What is expected
Since the pictures are not wanted, retype the listing below exactly and without them.

Material for the task
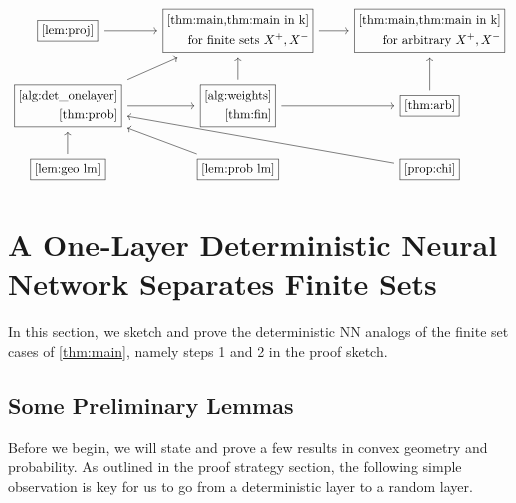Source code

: \documentclass[aoap]{imsart}
\numberwithin{equation}{section}
\theoremstyle{definition}
\theoremstyle{remark}
\numberwithin{equation}{section}
\newcommand{\0}{\mathbf{0}}
\newcommand{\1}{\mathbf{1}}
\numberwithin{equation}{section}
\begin{document}
\[\begin{tikzcd}
\boxed{\text{\cref{lem:proj}}} \arrow[r]                            & \boxed{\begin{aligned}\text{\cref{thm:main,thm:main in k}} \\ \text{for finite sets $X^+, X^-$}\end{aligned}} \arrow[r] & \boxed{\begin{aligned}\text{\cref{thm:main,thm:main in k}} \\ \text{for arbitrary $X^+, X^-$}\end{aligned}} \\
\boxed{\begin{aligned}\text{\cref{alg:det_onelayer}}\\ \text{\cref{thm:prob}}\end{aligned}} \arrow[ru] \arrow[r] & \boxed{\begin{aligned}\text{\cref{alg:weights}}\\\text{\cref{thm:fin}}\end{aligned}} \arrow[u] \arrow[r]          & \boxed{\text{\cref{thm:arb}}} \arrow[u]                             \\
\boxed{\text{\cref{lem:geo lm}}} \arrow[u]                          & \boxed{\text{\cref{lem:prob lm}}} \arrow[lu]           & \boxed{\text{\cref{prop:chi}}} \arrow[llu]  
\end{tikzcd}\]

\section{A One-Layer Deterministic Neural Network Separates Finite Sets}\label{sec:One}
In this section, we sketch and prove the deterministic NN analogs of the finite set cases of \cref{thm:main}, namely steps 1 and 2 in the proof sketch.

\subsection{Some Preliminary Lemmas}\label{sec:prelim}
Before we begin, we will state and prove a few results in convex geometry and probability. As outlined in the proof strategy section, the following simple observation is key for us to go from a deterministic layer to a random layer.
\end{document}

Reply
Source code

: \documentclass[aoap]{imsart}
\numberwithin{equation}{section}
\theoremstyle{definition}
\theoremstyle{remark}
\numberwithin{equation}{section}
\newcommand{\0}{\mathbf{0}}
\newcommand{\1}{\mathbf{1}}
\numberwithin{equation}{section}
\begin{document}
\[\begin{tikzcd}
\boxed{\text{\cref{lem:proj}}} \arrow[r]                            & \boxed{\begin{aligned}\text{\cref{thm:main,thm:main in k}} \\ \text{for finite sets $X^+, X^-$}\end{aligned}} \arrow[r] & \boxed{\begin{aligned}\text{\cref{thm:main,thm:main in k}} \\ \text{for arbitrary $X^+, X^-$}\end{aligned}} \\
\boxed{\begin{aligned}\text{\cref{alg:det_onelayer}}\\ \text{\cref{thm:prob}}\end{aligned}} \arrow[ru] \arrow[r] & \boxed{\begin{aligned}\text{\cref{alg:weights}}\\\text{\cref{thm:fin}}\end{aligned}} \arrow[u] \arrow[r]          & \boxed{\text{\cref{thm:arb}}} \arrow[u]                             \\
\boxed{\text{\cref{lem:geo lm}}} \arrow[u]                          & \boxed{\text{\cref{lem:prob lm}}} \arrow[lu]           & \boxed{\text{\cref{prop:chi}}} \arrow[llu]  
\end{tikzcd}\]

\section{A One-Layer Deterministic Neural Network Separates Finite Sets}\label{sec:One}
In this section, we sketch and prove the deterministic NN analogs of the finite set cases of \cref{thm:main}, namely steps 1 and 2 in the proof sketch.

\subsection{Some Preliminary Lemmas}\label{sec:prelim}
Before we begin, we will state and prove a few results in convex geometry and probability. As outlined in the proof strategy section, the following simple observation is key for us to go from a deterministic layer to a random layer.
\end{document}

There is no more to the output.